*** Records to process Section Begins ***
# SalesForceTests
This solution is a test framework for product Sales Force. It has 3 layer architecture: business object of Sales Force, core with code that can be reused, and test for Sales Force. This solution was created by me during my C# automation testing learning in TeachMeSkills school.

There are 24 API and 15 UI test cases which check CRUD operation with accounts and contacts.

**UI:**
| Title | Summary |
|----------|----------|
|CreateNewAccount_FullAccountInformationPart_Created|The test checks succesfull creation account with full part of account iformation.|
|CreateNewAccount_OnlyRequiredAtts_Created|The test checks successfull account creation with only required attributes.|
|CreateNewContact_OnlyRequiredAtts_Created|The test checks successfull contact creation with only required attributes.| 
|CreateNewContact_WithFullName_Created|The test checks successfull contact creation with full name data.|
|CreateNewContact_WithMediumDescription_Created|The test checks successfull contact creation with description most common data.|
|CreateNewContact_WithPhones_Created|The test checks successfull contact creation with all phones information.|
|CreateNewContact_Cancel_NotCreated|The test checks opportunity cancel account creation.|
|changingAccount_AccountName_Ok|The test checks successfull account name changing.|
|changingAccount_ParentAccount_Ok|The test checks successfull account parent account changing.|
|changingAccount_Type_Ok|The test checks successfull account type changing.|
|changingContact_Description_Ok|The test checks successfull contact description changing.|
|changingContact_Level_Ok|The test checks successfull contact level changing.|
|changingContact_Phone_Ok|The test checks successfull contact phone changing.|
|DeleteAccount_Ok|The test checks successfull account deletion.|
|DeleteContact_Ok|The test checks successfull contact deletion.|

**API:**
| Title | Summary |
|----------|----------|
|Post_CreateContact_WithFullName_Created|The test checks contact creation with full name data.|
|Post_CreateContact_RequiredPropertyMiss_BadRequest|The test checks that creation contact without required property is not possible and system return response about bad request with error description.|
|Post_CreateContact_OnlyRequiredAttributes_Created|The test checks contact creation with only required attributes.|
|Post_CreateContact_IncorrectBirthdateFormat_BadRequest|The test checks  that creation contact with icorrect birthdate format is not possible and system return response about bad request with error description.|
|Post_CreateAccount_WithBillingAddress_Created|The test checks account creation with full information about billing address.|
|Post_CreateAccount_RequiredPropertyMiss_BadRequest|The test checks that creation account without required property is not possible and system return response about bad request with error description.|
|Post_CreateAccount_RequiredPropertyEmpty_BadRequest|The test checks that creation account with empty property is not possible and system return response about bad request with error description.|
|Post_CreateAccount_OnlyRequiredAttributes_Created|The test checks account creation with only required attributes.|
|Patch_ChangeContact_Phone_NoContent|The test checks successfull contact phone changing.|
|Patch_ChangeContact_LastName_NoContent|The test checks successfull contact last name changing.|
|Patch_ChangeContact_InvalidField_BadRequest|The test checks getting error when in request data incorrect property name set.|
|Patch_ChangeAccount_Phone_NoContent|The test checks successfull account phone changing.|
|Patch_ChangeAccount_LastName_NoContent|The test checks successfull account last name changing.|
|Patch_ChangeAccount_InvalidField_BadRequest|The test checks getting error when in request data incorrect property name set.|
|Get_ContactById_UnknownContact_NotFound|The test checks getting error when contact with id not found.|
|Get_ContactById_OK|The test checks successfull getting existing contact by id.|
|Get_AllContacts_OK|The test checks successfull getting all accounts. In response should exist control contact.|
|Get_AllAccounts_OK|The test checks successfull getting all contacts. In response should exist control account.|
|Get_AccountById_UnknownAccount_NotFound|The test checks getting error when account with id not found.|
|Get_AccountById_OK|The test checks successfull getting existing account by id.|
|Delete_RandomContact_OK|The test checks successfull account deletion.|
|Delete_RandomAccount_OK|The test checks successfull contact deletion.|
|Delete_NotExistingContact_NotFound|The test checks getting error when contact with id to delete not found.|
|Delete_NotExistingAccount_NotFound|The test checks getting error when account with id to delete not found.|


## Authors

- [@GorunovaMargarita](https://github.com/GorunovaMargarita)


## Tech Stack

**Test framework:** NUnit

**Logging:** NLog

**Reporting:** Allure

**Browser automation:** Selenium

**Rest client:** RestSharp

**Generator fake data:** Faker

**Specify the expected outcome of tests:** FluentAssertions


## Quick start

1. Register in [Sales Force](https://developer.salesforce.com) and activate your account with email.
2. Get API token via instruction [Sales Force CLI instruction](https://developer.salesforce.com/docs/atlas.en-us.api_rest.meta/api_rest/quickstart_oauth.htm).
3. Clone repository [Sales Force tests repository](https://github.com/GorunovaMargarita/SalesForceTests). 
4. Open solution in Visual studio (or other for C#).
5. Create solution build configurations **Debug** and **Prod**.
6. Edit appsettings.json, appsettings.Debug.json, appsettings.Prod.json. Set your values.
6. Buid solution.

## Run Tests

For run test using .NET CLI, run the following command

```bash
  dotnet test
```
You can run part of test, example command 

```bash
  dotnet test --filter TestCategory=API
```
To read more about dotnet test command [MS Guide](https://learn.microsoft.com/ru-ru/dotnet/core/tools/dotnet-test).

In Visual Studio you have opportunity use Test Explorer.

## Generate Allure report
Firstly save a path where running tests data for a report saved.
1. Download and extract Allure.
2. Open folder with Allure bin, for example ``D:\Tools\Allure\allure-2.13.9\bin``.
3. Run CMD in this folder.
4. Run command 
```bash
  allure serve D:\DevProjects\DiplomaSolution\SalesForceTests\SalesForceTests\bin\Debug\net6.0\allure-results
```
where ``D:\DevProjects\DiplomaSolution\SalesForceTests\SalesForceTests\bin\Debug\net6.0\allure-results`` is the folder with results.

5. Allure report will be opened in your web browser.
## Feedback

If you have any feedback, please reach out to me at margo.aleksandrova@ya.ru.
*** Records to process Section Ends ***
### Your objective
Down to the final line, the data above must be copied exactly.

### Response to the exercise
# SalesForceTests
This solution is a test framework for product Sales Force. It has 3 layer architecture: business object of Sales Force, core with code that can be reused, and test for Sales Force. This solution was created by me during my C# automation testing learning in TeachMeSkills school.

There are 24 API and 15 UI test cases which check CRUD operation with accounts and contacts.

**UI:**
| Title | Summary |
|----------|----------|
|CreateNewAccount_FullAccountInformationPart_Created|The test checks succesfull creation account with full part of account iformation.|
|CreateNewAccount_OnlyRequiredAtts_Created|The test checks successfull account creation with only required attributes.|
|CreateNewContact_OnlyRequiredAtts_Created|The test checks successfull contact creation with only required attributes.| 
|CreateNewContact_WithFullName_Created|The test checks successfull contact creation with full name data.|
|CreateNewContact_WithMediumDescription_Created|The test checks successfull contact creation with description most common data.|
|CreateNewContact_WithPhones_Created|The test checks successfull contact creation with all phones information.|
|CreateNewContact_Cancel_NotCreated|The test checks opportunity cancel account creation.|
|changingAccount_AccountName_Ok|The test checks successfull account name changing.|
|changingAccount_ParentAccount_Ok|The test checks successfull account parent account changing.|
|changingAccount_Type_Ok|The test checks successfull account type changing.|
|changingContact_Description_Ok|The test checks successfull contact description changing.|
|changingContact_Level_Ok|The test checks successfull contact level changing.|
|changingContact_Phone_Ok|The test checks successfull contact phone changing.|
|DeleteAccount_Ok|The test checks successfull account deletion.|
|DeleteContact_Ok|The test checks successfull contact deletion.|

**API:**
| Title | Summary |
|----------|----------|
|Post_CreateContact_WithFullName_Created|The test checks contact creation with full name data.|
|Post_CreateContact_RequiredPropertyMiss_BadRequest|The test checks that creation contact without required property is not possible and system return response about bad request with error description.|
|Post_CreateContact_OnlyRequiredAttributes_Created|The test checks contact creation with only required attributes.|
|Post_CreateContact_IncorrectBirthdateFormat_BadRequest|The test checks  that creation contact with icorrect birthdate format is not possible and system return response about bad request with error description.|
|Post_CreateAccount_WithBillingAddress_Created|The test checks account creation with full information about billing address.|
|Post_CreateAccount_RequiredPropertyMiss_BadRequest|The test checks that creation account without required property is not possible and system return response about bad request with error description.|
|Post_CreateAccount_RequiredPropertyEmpty_BadRequest|The test checks that creation account with empty property is not possible and system return response about bad request with error description.|
|Post_CreateAccount_OnlyRequiredAttributes_Created|The test checks account creation with only required attributes.|
|Patch_ChangeContact_Phone_NoContent|The test checks successfull contact phone changing.|
|Patch_ChangeContact_LastName_NoContent|The test checks successfull contact last name changing.|
|Patch_ChangeContact_InvalidField_BadRequest|The test checks getting error when in request data incorrect property name set.|
|Patch_ChangeAccount_Phone_NoContent|The test checks successfull account phone changing.|
|Patch_ChangeAccount_LastName_NoContent|The test checks successfull account last name changing.|
|Patch_ChangeAccount_InvalidField_BadRequest|The test checks getting error when in request data incorrect property name set.|
|Get_ContactById_UnknownContact_NotFound|The test checks getting error when contact with id not found.|
|Get_ContactById_OK|The test checks successfull getting existing contact by id.|
|Get_AllContacts_OK|The test checks successfull getting all accounts. In response should exist control contact.|
|Get_AllAccounts_OK|The test checks successfull getting all contacts. In response should exist control account.|
|Get_AccountById_UnknownAccount_NotFound|The test checks getting error when account with id not found.|
|Get_AccountById_OK|The test checks successfull getting existing account by id.|
|Delete_RandomContact_OK|The test checks successfull account deletion.|
|Delete_RandomAccount_OK|The test checks successfull contact deletion.|
|Delete_NotExistingContact_NotFound|The test checks getting error when contact with id to delete not found.|
|Delete_NotExistingAccount_NotFound|The test checks getting error when account with id to delete not found.|


## Authors

- [@GorunovaMargarita](https://github.com/GorunovaMargarita)


## Tech Stack

**Test framework:** NUnit

**Logging:** NLog

**Reporting:** Allure

**Browser automation:** Selenium

**Rest client:** RestSharp

**Generator fake data:** Faker

**Specify the expected outcome of tests:** FluentAssertions


## Quick start

1. Register in [Sales Force](https://developer.salesforce.com) and activate your account with email.
2. Get API token via instruction [Sales Force CLI instruction](https://developer.salesforce.com/docs/atlas.en-us.api_rest.meta/api_rest/quickstart_oauth.htm).
3. Clone repository [Sales Force tests repository](https://github.com/GorunovaMargarita/SalesForceTests). 
4. Open solution in Visual studio (or other for C#).
5. Create solution build configurations **Debug** and **Prod**.
6. Edit appsettings.json, appsettings.Debug.json, appsettings.Prod.json. Set your values.
6. Buid solution.

## Run Tests

For run test using .NET CLI, run the following command

```bash
  dotnet test
```
You can run part of test, example command 

```bash
  dotnet test --filter TestCategory=API
```
To read more about dotnet test command [MS Guide](https://learn.microsoft.com/ru-ru/dotnet/core/tools/dotnet-test).

In Visual Studio you have opportunity use Test Explorer.

## Generate Allure report
Firstly save a path where running tests data for a report saved.
1. Download and extract Allure.
2. Open folder with Allure bin, for example ``D:\Tools\Allure\allure-2.13.9\bin``.
3. Run CMD in this folder.
4. Run command 
```bash
  allure serve D:\DevProjects\DiplomaSolution\SalesForceTests\SalesForceTests\bin\Debug\net6.0\allure-results
```
where ``D:\DevProjects\DiplomaSolution\SalesForceTests\SalesForceTests\bin\Debug\net6.0\allure-results`` is the folder with results.

5. Allure report will be opened in your web browser.
## Feedback

If you have any feedback, please reach out to me at margo.aleksandrova@ya.ru.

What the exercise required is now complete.